◆ What this task involves ◆
All records, exactly as written, minus the pictures: copy them out.

(Given records Opens)

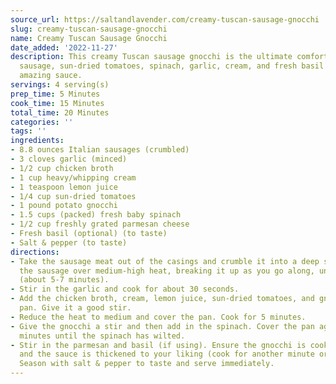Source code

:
 ```yaml
---
source_url: https://saltandlavender.com/creamy-tuscan-sausage-gnocchi
slug: creamy-tuscan-sausage-gnocchi
name: Creamy Tuscan Sausage Gnocchi
date_added: '2022-11-27'
description: This creamy Tuscan sausage gnocchi is the ultimate comfort food! Italian
  sausage, sun-dried tomatoes, spinach, garlic, cream, and fresh basil make the most
  amazing sauce.
servings: 4 serving(s)
prep_time: 5 Minutes
cook_time: 15 Minutes
total_time: 20 Minutes
categories: ''
tags: ''
ingredients:
- 8.8 ounces Italian sausages (crumbled)
- 3 cloves garlic (minced)
- 1/2 cup chicken broth
- 1 cup heavy/whipping cream
- 1 teaspoon lemon juice
- 1/4 cup sun-dried tomatoes
- 1 pound potato gnocchi
- 1.5 cups (packed) fresh baby spinach
- 1/2 cup freshly grated parmesan cheese
- Fresh basil (optional) (to taste)
- Salt & pepper (to taste)
directions:
- Take the sausage meat out of the casings and crumble it into a deep skillet. Sauté
  the sausage over medium-high heat, breaking it up as you go along, until browned
  (about 5-7 minutes).
- Stir in the garlic and cook for about 30 seconds.
- Add the chicken broth, cream, lemon juice, sun-dried tomatoes, and gnocchi to the
  pan. Give it a good stir.
- Reduce the heat to medium and cover the pan. Cook for 5 minutes.
- Give the gnocchi a stir and then add in the spinach. Cover the pan again for 1-2
  minutes until the spinach has wilted.
- Stir in the parmesan and basil (if using). Ensure the gnocchi is cooked through
  and the sauce is thickened to your liking (cook for another minute or two if necessary).
  Season with salt & pepper to taste and serve immediately.
---
```

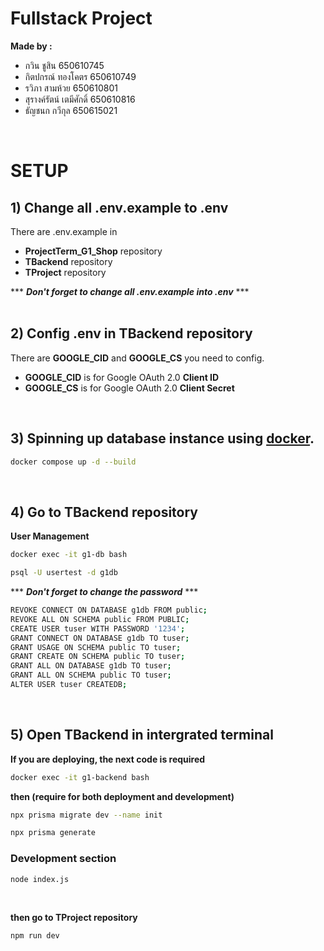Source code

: # Fullstack Project

**Made by :**

- กวิน ชูสิน 650610745
- กิตปกรณ์ ทองโคตร 650610749
- รวิภา สามห้วย 650610801
- สุรางค์รัตน์ เตมีศักดิ์ 650610816
- ธัญชนก กวีกุล 650615021
<br/>

# SETUP

## 1) Change all .env.example to .env

There are .env.example in 
- **ProjectTerm_G1_Shop** repository
- **TBackend** repository
- **TProject** repository

*** ***Don't forget to change all .env.example into .env*** ***
<br/>
<br/>

## 2) Config .env in TBackend repository

There are **GOOGLE_CID** and **GOOGLE_CS** you need to config.
- **GOOGLE_CID** is for Google OAuth 2.0 **Client ID**
- **GOOGLE_CS** is for Google OAuth 2.0 **Client Secret**
<br/>

## 3) Spinning up database instance using [docker](https://hub.docker.com/).

```bash
docker compose up -d --build
```
<br/>

## 4) Go to TBackend repository

**User Management**

```bash
docker exec -it g1-db bash
```

```bash
psql -U usertest -d g1db
```
*** ***Don't forget to change the password*** ***

```bash
REVOKE CONNECT ON DATABASE g1db FROM public;
REVOKE ALL ON SCHEMA public FROM PUBLIC;
CREATE USER tuser WITH PASSWORD '1234';
GRANT CONNECT ON DATABASE g1db TO tuser;
GRANT USAGE ON SCHEMA public TO tuser;
GRANT CREATE ON SCHEMA public TO tuser;
GRANT ALL ON DATABASE g1db TO tuser;
GRANT ALL ON SCHEMA public TO tuser;
ALTER USER tuser CREATEDB;
```
<br/>

## 5) Open TBackend in intergrated terminal

**If you are deploying, the next code is required**

```bash
docker exec -it g1-backend bash
```

**then (require for both deployment and development)**

```bash
npx prisma migrate dev --name init
```

```bash
npx prisma generate
```

### Development section

```bash
node index.js
```

<br/>

**then go to TProject repository**

```bash
npm run dev
```
<br/>
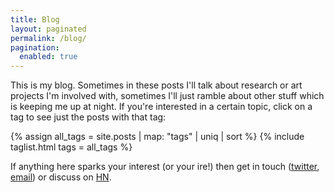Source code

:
 ```yaml
---
title: Blog
layout: paginated
permalink: /blog/
pagination:
  enabled: true
---
```


This is my blog. Sometimes in these posts I'll talk about research or art
projects I'm involved with, sometimes I'll just ramble about other stuff which
is keeping me up at night. If you're interested in a certain topic, click on a
tag to see just the posts with that tag:

{% assign all_tags = site.posts | map: "tags" | uniq | sort %}
{% include taglist.html tags = all_tags %}

If anything here sparks your interest (or your ire!) then get in touch
([twitter](https://twitter.com/benswift), [email](mailto:ben.swift@anu.edu.au))
or discuss on [HN](https://news.ycombinator.com).
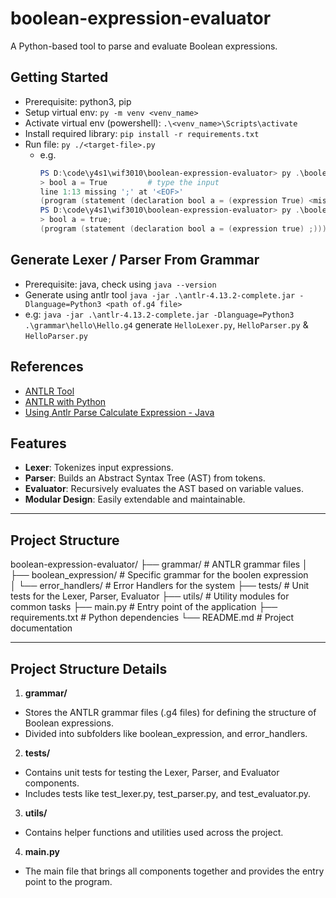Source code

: # boolean-expression-evaluator

A Python-based tool to parse and evaluate Boolean expressions.

## Getting Started

- Prerequisite: python3, pip
- Setup virtual env: `py -m venv <venv_name>`
- Activate virtual env (powershell): `.\<venv_name>\Scripts\activate`
- Install required library: `pip install -r requirements.txt`
- Run file: `py ./<target-file>.py`
  - e.g.
    ```powershell
    PS D:\code\y4s1\wif3010\boolean-expression-evaluator> py .\boolean_expression.py
    > bool a = True         # type the input
    line 1:13 missing ';' at '<EOF>'
    (program (statement (declaration bool a = (expression True) <missing ';'>)))
    PS D:\code\y4s1\wif3010\boolean-expression-evaluator> py .\boolean_expression.py
    > bool a = true;
    (program (statement (declaration bool a = (expression true) ;)))
    ```

## Generate Lexer / Parser From Grammar

- Prerequisite: java, check using `java --version`
- Generate using antlr tool `java -jar .\antlr-4.13.2-complete.jar -Dlanguage=Python3 <path of.g4 file>`
- e.g: `java -jar .\antlr-4.13.2-complete.jar -Dlanguage=Python3 .\grammar\hello\Hello.g4` generate `HelloLexer.py`, `HelloParser.py` & `HelloParser.py`

## References

- [ANTLR Tool](https://www.antlr.org/download/antlr-4.13.2-complete.jar)
- [ANTLR with Python](https://yetanotherprogrammingblog.medium.com/antlr-with-python-974c756bdb1b)
- [Using Antlr Parse Calculate Expression - Java](https://weareadaptive.com/2018/11/21/using-antlr-parse-calculate-expressions-part/)

## Features

- **Lexer**: Tokenizes input expressions.
- **Parser**: Builds an Abstract Syntax Tree (AST) from tokens.
- **Evaluator**: Recursively evaluates the AST based on variable values.
- **Modular Design**: Easily extendable and maintainable.

---

## Project Structure

boolean-expression-evaluator/
├── grammar/                # ANTLR grammar files
│   ├── boolean_expression/ # Specific grammar for the boolen expression        
│   └── error_handlers/     # Error Handlers for the system 
├── tests/                  # Unit tests for the Lexer, Parser, Evaluator
├── utils/                  # Utility modules for common tasks
├── main.py                 # Entry point of the application
├── requirements.txt        # Python dependencies
└── README.md               # Project documentation

---

## Project Structure Details

1. **grammar/**

- Stores the ANTLR grammar files (.g4 files) for defining the structure of Boolean expressions.
- Divided into subfolders like boolean_expression, and error_handlers.

2. **tests/**

- Contains unit tests for testing the Lexer, Parser, and Evaluator components.
- Includes tests like test_lexer.py, test_parser.py, and test_evaluator.py.

3. **utils/**

- Contains helper functions and utilities used across the project.

4. **main.py**

- The main file that brings all components together and provides the entry point to the program.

(Given records Closes)

◆ Response area ◆
Source code

:
 ```yaml
---
source_url: https://saltandlavender.com/creamy-tuscan-sausage-gnocchi
slug: creamy-tuscan-sausage-gnocchi
name: Creamy Tuscan Sausage Gnocchi
date_added: '2022-11-27'
description: This creamy Tuscan sausage gnocchi is the ultimate comfort food! Italian
  sausage, sun-dried tomatoes, spinach, garlic, cream, and fresh basil make the most
  amazing sauce.
servings: 4 serving(s)
prep_time: 5 Minutes
cook_time: 15 Minutes
total_time: 20 Minutes
categories: ''
tags: ''
ingredients:
- 8.8 ounces Italian sausages (crumbled)
- 3 cloves garlic (minced)
- 1/2 cup chicken broth
- 1 cup heavy/whipping cream
- 1 teaspoon lemon juice
- 1/4 cup sun-dried tomatoes
- 1 pound potato gnocchi
- 1.5 cups (packed) fresh baby spinach
- 1/2 cup freshly grated parmesan cheese
- Fresh basil (optional) (to taste)
- Salt & pepper (to taste)
directions:
- Take the sausage meat out of the casings and crumble it into a deep skillet. Sauté
  the sausage over medium-high heat, breaking it up as you go along, until browned
  (about 5-7 minutes).
- Stir in the garlic and cook for about 30 seconds.
- Add the chicken broth, cream, lemon juice, sun-dried tomatoes, and gnocchi to the
  pan. Give it a good stir.
- Reduce the heat to medium and cover the pan. Cook for 5 minutes.
- Give the gnocchi a stir and then add in the spinach. Cover the pan again for 1-2
  minutes until the spinach has wilted.
- Stir in the parmesan and basil (if using). Ensure the gnocchi is cooked through
  and the sauce is thickened to your liking (cook for another minute or two if necessary).
  Season with salt & pepper to taste and serve immediately.
---
```

Source code

: # Fullstack Project

**Made by :**

- กวิน ชูสิน 650610745
- กิตปกรณ์ ทองโคตร 650610749
- รวิภา สามห้วย 650610801
- สุรางค์รัตน์ เตมีศักดิ์ 650610816
- ธัญชนก กวีกุล 650615021
<br/>

# SETUP

## 1) Change all .env.example to .env

There are .env.example in 
- **ProjectTerm_G1_Shop** repository
- **TBackend** repository
- **TProject** repository

*** ***Don't forget to change all .env.example into .env*** ***
<br/>
<br/>

## 2) Config .env in TBackend repository

There are **GOOGLE_CID** and **GOOGLE_CS** you need to config.
- **GOOGLE_CID** is for Google OAuth 2.0 **Client ID**
- **GOOGLE_CS** is for Google OAuth 2.0 **Client Secret**
<br/>

## 3) Spinning up database instance using [docker](https://hub.docker.com/).

```bash
docker compose up -d --build
```
<br/>

## 4) Go to TBackend repository

**User Management**

```bash
docker exec -it g1-db bash
```

```bash
psql -U usertest -d g1db
```
*** ***Don't forget to change the password*** ***

```bash
REVOKE CONNECT ON DATABASE g1db FROM public;
REVOKE ALL ON SCHEMA public FROM PUBLIC;
CREATE USER tuser WITH PASSWORD '1234';
GRANT CONNECT ON DATABASE g1db TO tuser;
GRANT USAGE ON SCHEMA public TO tuser;
GRANT CREATE ON SCHEMA public TO tuser;
GRANT ALL ON DATABASE g1db TO tuser;
GRANT ALL ON SCHEMA public TO tuser;
ALTER USER tuser CREATEDB;
```
<br/>

## 5) Open TBackend in intergrated terminal

**If you are deploying, the next code is required**

```bash
docker exec -it g1-backend bash
```

**then (require for both deployment and development)**

```bash
npx prisma migrate dev --name init
```

```bash
npx prisma generate
```

### Development section

```bash
node index.js
```

<br/>

**then go to TProject repository**

```bash
npm run dev
```
<br/>
Source code

:
 ```yaml
---
title: Blog
layout: paginated
permalink: /blog/
pagination:
  enabled: true
---
```


This is my blog. Sometimes in these posts I'll talk about research or art
projects I'm involved with, sometimes I'll just ramble about other stuff which
is keeping me up at night. If you're interested in a certain topic, click on a
tag to see just the posts with that tag:

{% assign all_tags = site.posts | map: "tags" | uniq | sort %}
{% include taglist.html tags = all_tags %}

If anything here sparks your interest (or your ire!) then get in touch
([twitter](https://twitter.com/benswift), [email](mailto:ben.swift@anu.edu.au))
or discuss on [HN](https://news.ycombinator.com).
Source code

: # boolean-expression-evaluator

A Python-based tool to parse and evaluate Boolean expressions.

## Getting Started

- Prerequisite: python3, pip
- Setup virtual env: `py -m venv <venv_name>`
- Activate virtual env (powershell): `.\<venv_name>\Scripts\activate`
- Install required library: `pip install -r requirements.txt`
- Run file: `py ./<target-file>.py`
  - e.g.
    ```powershell
    PS D:\code\y4s1\wif3010\boolean-expression-evaluator> py .\boolean_expression.py
    > bool a = True         # type the input
    line 1:13 missing ';' at '<EOF>'
    (program (statement (declaration bool a = (expression True) <missing ';'>)))
    PS D:\code\y4s1\wif3010\boolean-expression-evaluator> py .\boolean_expression.py
    > bool a = true;
    (program (statement (declaration bool a = (expression true) ;)))
    ```

## Generate Lexer / Parser From Grammar

- Prerequisite: java, check using `java --version`
- Generate using antlr tool `java -jar .\antlr-4.13.2-complete.jar -Dlanguage=Python3 <path of.g4 file>`
- e.g: `java -jar .\antlr-4.13.2-complete.jar -Dlanguage=Python3 .\grammar\hello\Hello.g4` generate `HelloLexer.py`, `HelloParser.py` & `HelloParser.py`

## References

- [ANTLR Tool](https://www.antlr.org/download/antlr-4.13.2-complete.jar)
- [ANTLR with Python](https://yetanotherprogrammingblog.medium.com/antlr-with-python-974c756bdb1b)
- [Using Antlr Parse Calculate Expression - Java](https://weareadaptive.com/2018/11/21/using-antlr-parse-calculate-expressions-part/)

## Features

- **Lexer**: Tokenizes input expressions.
- **Parser**: Builds an Abstract Syntax Tree (AST) from tokens.
- **Evaluator**: Recursively evaluates the AST based on variable values.
- **Modular Design**: Easily extendable and maintainable.

---

## Project Structure

boolean-expression-evaluator/
├── grammar/                # ANTLR grammar files
│   ├── boolean_expression/ # Specific grammar for the boolen expression        
│   └── error_handlers/     # Error Handlers for the system 
├── tests/                  # Unit tests for the Lexer, Parser, Evaluator
├── utils/                  # Utility modules for common tasks
├── main.py                 # Entry point of the application
├── requirements.txt        # Python dependencies
└── README.md               # Project documentation

---

## Project Structure Details

1. **grammar/**

- Stores the ANTLR grammar files (.g4 files) for defining the structure of Boolean expressions.
- Divided into subfolders like boolean_expression, and error_handlers.

2. **tests/**

- Contains unit tests for testing the Lexer, Parser, and Evaluator components.
- Includes tests like test_lexer.py, test_parser.py, and test_evaluator.py.

3. **utils/**

- Contains helper functions and utilities used across the project.

4. **main.py**

- The main file that brings all components together and provides the entry point to the program.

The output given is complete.